In Kleists Text Der zerbrochne Krug geht es um den Dorfrichter Adam, der morgens von seinem Schreiber Licht auf dem Boden entdeckt wird. Adam ist mit Schrammen und Wunden übersät, der Fuß verletzt, der Kopf angeschlagen. Doch auf Nachfrage, was denn passiert sei, gibt Adam an, beim Aufstehen aus dem Bett gestürzt zu sein und sich so die Wunden zugefügt zu haben. Die Geschichte klingt alles andere als plausibel, doch für tiefergehende Nachfragen und Nachforschungen seitens Lichts bleibt keine Zeit, denn der Gerichtsrat Walter hat sich angekündigt und ist auf dem Weg ins Gericht zu ihnen. Walter zieht zur Zeit durch die Landen und untersucht die Korrektheit der Rechtsprechungen der Gerichte. Doch ehe sich der Dorfrichter Adam zurecht machen kann, die Wunden verkleiden und die Richter-Perücke aufsetzen kann, steht bereits der Gerichtsrat in der Türe. Und dann ist heute auch noch Gerichtstag und ein Fall muss verhandelt werden. Es geht um einen Krug, der gestern Abend im Zimmer von Marthe Rulls Tochter, der Eve, zu Bruch gegangen ist. Die Mutter beschuldigt den Verlobten ihrer Tochter, doch der will es nicht gewesen sein und will keinen Schadensersatz zahlen. Stattdessen will er nun die Verlobung mit Eve auflösen. Tatsächlich war es auch nicht, aber wer tatsächlich in Eves Kammer war, darüber schweigt das junge Mädchen. Zum Glück für Dorfrichter Adam, der nun in der Verhandlung das Offensichtliche zu vertuschen versucht. Doch es geht um viel mehr als nur den zertrümmerten Krug. Es geht um Machtmissbrauch, Urkundenfälschung, Erpressung, Vertuschung und sexuelle Nötigung. Dass er schließlich doch noch überführt wird, ist einzig und allein der Frau Brigitte zu verdanken.

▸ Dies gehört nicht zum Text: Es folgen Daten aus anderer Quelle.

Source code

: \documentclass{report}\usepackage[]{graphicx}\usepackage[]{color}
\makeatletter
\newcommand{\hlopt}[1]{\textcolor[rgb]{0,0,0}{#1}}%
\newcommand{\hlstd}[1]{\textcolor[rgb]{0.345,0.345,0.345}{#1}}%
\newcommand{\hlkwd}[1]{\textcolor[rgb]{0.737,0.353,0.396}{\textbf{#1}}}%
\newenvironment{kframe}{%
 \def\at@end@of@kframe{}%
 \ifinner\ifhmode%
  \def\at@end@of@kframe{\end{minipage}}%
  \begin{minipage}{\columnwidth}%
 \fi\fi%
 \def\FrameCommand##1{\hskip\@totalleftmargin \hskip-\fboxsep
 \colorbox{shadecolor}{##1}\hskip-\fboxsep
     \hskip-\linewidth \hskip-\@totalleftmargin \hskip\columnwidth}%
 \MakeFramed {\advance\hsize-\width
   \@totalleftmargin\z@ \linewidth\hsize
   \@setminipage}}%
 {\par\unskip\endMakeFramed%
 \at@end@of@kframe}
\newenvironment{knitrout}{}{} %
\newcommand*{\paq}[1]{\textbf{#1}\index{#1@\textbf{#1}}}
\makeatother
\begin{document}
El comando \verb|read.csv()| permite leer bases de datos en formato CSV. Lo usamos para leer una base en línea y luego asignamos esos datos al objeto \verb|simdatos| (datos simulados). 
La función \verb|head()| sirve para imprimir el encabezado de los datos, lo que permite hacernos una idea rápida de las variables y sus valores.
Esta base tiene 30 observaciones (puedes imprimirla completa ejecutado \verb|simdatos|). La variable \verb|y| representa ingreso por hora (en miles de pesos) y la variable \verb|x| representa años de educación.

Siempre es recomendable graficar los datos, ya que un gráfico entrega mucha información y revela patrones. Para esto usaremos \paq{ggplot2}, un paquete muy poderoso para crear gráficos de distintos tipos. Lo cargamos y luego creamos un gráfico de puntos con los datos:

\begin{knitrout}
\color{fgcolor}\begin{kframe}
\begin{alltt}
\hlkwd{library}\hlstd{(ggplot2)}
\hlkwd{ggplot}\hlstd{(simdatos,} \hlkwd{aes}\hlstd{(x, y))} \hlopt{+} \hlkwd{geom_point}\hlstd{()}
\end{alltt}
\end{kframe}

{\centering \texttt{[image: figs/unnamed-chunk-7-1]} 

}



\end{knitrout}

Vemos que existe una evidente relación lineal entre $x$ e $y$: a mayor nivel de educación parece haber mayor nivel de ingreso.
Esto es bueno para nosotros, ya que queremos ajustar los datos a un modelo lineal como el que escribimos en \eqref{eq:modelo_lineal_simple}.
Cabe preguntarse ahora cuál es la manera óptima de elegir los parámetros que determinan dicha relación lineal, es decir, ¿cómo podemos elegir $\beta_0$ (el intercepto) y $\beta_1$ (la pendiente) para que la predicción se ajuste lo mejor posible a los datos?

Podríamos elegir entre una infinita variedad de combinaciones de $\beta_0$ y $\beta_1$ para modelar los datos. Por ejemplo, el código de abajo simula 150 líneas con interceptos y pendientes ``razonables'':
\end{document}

Die Lesart der Regisseurin, die die Geschichte als #MeToo-Beitrag zur aktuellen Debatte versteht, ist konsequent und durchdacht inszeniert worden. Sie erzählt von dem Machtmissbrauch eines Richters, dem Wegschauen der Gesellschaft, der Erniedrigung der Frau gegenüber dem Mann und das systematische Vertuschen eines Systems. Der Abend gipfelt in der Schlussszene, in dem der Gerichtsrat Walter dem Evchen nicht nur einen patriarchalen Kuss gibt (wie es von Kleist geschrieben wurde), sondern sie dann auch noch selber vor den Augen des Publikums vergewaltigt. Es erinnert stark an den Missbrauchsskandal in der katholischen Kirche, bei dem ja auch viele Machthaber einfach systematisch weggeschaut haben, es vertuscht haben und teilweise ja auch selber straffällig geworden sind.
Dem Zuschauer, dem an diesem Theaterabend, zu recht, oftmals zum Lachen zumute ist, bleibt schlussendlich das Lachen im Halse stecken. Eine Inszenierung, die mit der Komik des Offensichtlichen spielt, streckenweise ironisch erheiternd ist und mit einer enormen emotionalen Spannung im Zuschauersaal endet. Wahrhaft ein aktueller Beitrag zur aktuellen gesellschaftlichen Situation rund um #MeToo.